__EXERCISE OBJECTIVE__.
Go through the records line by line from the top and repeat each one exactly, ending with the line that contains "3. **Selvaraju, R.R.".

[EXERCISE DATA — start]

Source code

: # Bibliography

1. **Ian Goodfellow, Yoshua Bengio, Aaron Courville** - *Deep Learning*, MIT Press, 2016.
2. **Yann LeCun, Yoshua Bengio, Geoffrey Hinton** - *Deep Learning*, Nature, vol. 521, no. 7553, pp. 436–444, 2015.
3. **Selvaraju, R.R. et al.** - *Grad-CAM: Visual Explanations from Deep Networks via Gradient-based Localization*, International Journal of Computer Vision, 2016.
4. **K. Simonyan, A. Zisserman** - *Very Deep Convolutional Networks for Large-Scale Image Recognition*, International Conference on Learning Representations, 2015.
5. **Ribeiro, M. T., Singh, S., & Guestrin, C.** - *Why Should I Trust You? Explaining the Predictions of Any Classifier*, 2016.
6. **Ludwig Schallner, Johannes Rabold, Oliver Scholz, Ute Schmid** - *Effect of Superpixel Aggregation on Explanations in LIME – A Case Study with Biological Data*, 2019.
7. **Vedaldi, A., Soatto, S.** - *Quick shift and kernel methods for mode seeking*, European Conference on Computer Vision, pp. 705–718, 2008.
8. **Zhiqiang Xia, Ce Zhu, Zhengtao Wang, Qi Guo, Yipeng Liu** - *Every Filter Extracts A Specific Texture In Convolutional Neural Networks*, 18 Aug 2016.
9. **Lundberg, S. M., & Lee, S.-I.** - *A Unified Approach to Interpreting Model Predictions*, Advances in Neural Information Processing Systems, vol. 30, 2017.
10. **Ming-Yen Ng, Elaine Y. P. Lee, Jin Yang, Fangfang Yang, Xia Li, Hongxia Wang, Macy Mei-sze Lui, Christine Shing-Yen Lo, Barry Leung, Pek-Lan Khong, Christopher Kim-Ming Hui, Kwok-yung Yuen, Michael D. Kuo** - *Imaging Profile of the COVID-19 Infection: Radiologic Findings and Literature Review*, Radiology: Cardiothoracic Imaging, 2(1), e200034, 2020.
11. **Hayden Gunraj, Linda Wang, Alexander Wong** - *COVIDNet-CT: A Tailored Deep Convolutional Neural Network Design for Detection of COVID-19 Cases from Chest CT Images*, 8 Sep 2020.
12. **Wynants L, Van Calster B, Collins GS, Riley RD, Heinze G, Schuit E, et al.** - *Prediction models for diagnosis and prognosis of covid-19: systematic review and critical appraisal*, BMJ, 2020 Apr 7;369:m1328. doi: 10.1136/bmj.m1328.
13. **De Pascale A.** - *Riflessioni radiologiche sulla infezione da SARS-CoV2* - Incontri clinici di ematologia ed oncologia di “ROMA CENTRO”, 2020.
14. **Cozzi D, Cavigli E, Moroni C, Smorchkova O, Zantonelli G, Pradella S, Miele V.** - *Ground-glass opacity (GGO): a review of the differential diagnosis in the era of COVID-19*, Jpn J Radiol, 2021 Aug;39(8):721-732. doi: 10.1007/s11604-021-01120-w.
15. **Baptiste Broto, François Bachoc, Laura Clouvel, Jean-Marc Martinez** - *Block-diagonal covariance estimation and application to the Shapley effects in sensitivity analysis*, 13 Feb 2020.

[EXERCISE DATA — finish]

__COMPLETED EXERCISE__.
Source code

: # Bibliography

1. **Ian Goodfellow, Yoshua Bengio, Aaron Courville** - *Deep Learning*, MIT Press, 2016.
2. **Yann LeCun, Yoshua Bengio, Geoffrey Hinton** - *Deep Learning*, Nature, vol. 521, no. 7553, pp. 436–444, 2015.
3. **Selvaraju, R.R. et al.** - *Grad-CAM: Visual Explanations from Deep Networks via Gradient-based Localization*, International Journal of Computer Vision, 2016.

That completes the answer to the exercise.